It was in the early to mid-1990s that libraries in the United States began to foster, create, and house digital humanities centers. Almost every now-great DH lab or center was developed in some formal relationship to a library, museum, or archive. And it’s no surprise—the first and still predominant strain of North American digital humanities scholarship stems from work in bibliography and textual criticism, with the creation of great editorial projects and the digitization and assembly of large-scale thematic research collections. I speak of the Rossetti Archive, the Whitman Archive, the Blake Archive, and their many descendants. As DH has exploded into areas like new media studies, geographical information science, statistical analysis, augmented reality, and information visualization and 3d-modeling, libraries are right there, too—often providing the digitized historical or born-digital content on which scholars operate, sometimes setting research agendas of their own, and always sharing space, technology resources, and staff expertise. Libraries provide the crucial social and technological infrastructure for digital humanities research, and—as the long-established commons and shared laboratory for the humanities—are primary sites in which DH community is enacted and its discoveries are made.
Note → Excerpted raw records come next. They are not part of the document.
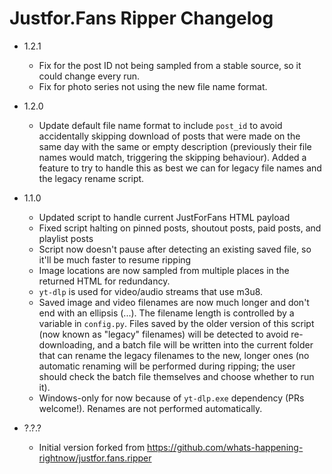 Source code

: # Justfor.Fans Ripper Changelog

- 1.2.1
    - Fix for the post ID not being sampled from a stable source, so it could change every run.
    - Fix for photo series not using the new file name format.

- 1.2.0
    - Update default file name format to include `post_id` to avoid accidentally skipping download of posts that were made on the same day with the same or empty description (previously their file names would match, triggering the skipping behaviour). Added a feature to try to handle this as best we can for legacy file names and the legacy rename script.

- 1.1.0
    - Updated script to handle current JustForFans HTML payload
    - Fixed script halting on pinned posts, shoutout posts, paid posts, and playlist posts
    - Script now doesn't pause after detecting an existing saved file, so it'll be much faster to resume ripping
    - Image locations are now sampled from multiple places in the returned HTML for redundancy.
    - `yt-dlp` is used for video/audio streams that use m3u8.
    - Saved image and video filenames are now much longer and don't end with an ellipsis (...). The filename length is controlled by a variable in `config.py`. Files saved by the older version of this script (now known as "legacy" filenames) will be detected to avoid re-downloading, and a batch file will be written into the current folder that can rename the legacy filenames to the new, longer ones (no automatic renaming will be performed during ripping; the user should check the batch file themselves and choose whether to run it).
    - Windows-only for now because of `yt-dlp.exe` dependency (PRs welcome!). Renames are not performed automatically.

- ?.?.?
    - Initial version forked from https://github.com/whats-happening-rightnow/justfor.fans.ripper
Sure. Whatever. Sounds great. What happens there with special collections content? At the most basic level, we see libraries creating the equivalent of straightforward snapshots of various kinds—the simplest digital surrogates for their print and manuscript materials, accompanied by a minimal amount of metadata. Midway in technical complexity, and generally directed by or undertaken in collaboration with scholars, are those new-model, interactive editions and research collections, where the intellectual content of the physical archive (or perhaps of multiple archives) has been explicitly shaped by the interpretive knowledge-representation methods and structures through which it was encoded. Here, you might think of TEI-marked texts with annotations and scholarly apparatus, packaged with purpose-built stylesheets for rendering to a variety of display devices. Of course no transformations—even the simple snapshots I mentioned—are naïve transformations: we know that each bears traces of its makers’ hands—but digital scholarly editions foreground editorial intervention even when they are most diplomatic.
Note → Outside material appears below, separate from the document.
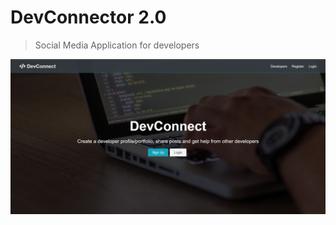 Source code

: # DevConnector 2.0

> Social Media Application for developers

![screenshot of the app](https://github.com/Nancy214/DevConnect/blob/master/devconnect1.PNG)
The third category of digitized content created by libraries is comprised of the most heavily re-mediated material—books or papers or images or objects that have been completely re-formatted—made into a new kind of data, modeled and delivered in a markedly divergent way from the information design of the objects in which those data were first embodied. Consider an antiquarian map that has been scanned, cropped, geo-referenced (or rubber-sheeted to fit a modern street grid), and is now offered as a formal web service providing tiled raster (or even vectorized) imagery for analysis against numerical data sources in a GIS, a geographical information system. This is no longer really an historical map. Still less (a design problem yet unsolved) is it evidently a leaf from an atlas. But neither is it a diminishment of those forms. It’s just something different: rich and strange.

We can attend to it differently.

The protective attention that we, who care about the physical forms of the book, pay to individual objects and to carefully curated groups of objects must extend to our digitization practices. Just as we maintain climate-controlled stacks for our precious physical collections, we create dark archives for their digital counterparts—rarely-opened repositories geared toward long-term safe-keeping.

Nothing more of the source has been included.